ACTION ITEM → Here are some records; copy every line that holds the word "installation".

------------------------------------

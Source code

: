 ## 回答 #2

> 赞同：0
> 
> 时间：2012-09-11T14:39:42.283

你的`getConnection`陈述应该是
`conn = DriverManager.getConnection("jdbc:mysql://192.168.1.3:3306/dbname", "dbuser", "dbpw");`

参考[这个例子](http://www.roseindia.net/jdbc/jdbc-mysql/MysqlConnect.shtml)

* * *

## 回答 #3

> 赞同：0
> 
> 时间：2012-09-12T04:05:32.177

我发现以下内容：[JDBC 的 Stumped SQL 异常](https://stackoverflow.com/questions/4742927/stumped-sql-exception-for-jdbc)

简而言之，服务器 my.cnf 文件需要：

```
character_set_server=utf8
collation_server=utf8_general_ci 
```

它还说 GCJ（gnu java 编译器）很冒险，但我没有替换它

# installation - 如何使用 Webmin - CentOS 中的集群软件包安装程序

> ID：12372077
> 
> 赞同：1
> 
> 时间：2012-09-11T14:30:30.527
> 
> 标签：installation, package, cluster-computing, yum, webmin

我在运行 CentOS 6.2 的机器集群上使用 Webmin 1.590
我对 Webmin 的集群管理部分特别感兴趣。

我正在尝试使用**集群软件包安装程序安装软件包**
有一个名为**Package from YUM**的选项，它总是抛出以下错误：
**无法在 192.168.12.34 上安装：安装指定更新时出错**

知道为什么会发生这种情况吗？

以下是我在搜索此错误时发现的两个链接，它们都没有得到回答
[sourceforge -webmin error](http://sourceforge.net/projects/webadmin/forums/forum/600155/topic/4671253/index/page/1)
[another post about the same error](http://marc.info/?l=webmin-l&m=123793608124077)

------------------------------------

ANSWER FOR THIS EXERCISE →
# installation - 如何使用 Webmin - CentOS 中的集群软件包安装程序
> 标签：installation, package, cluster-computing, yum, webmin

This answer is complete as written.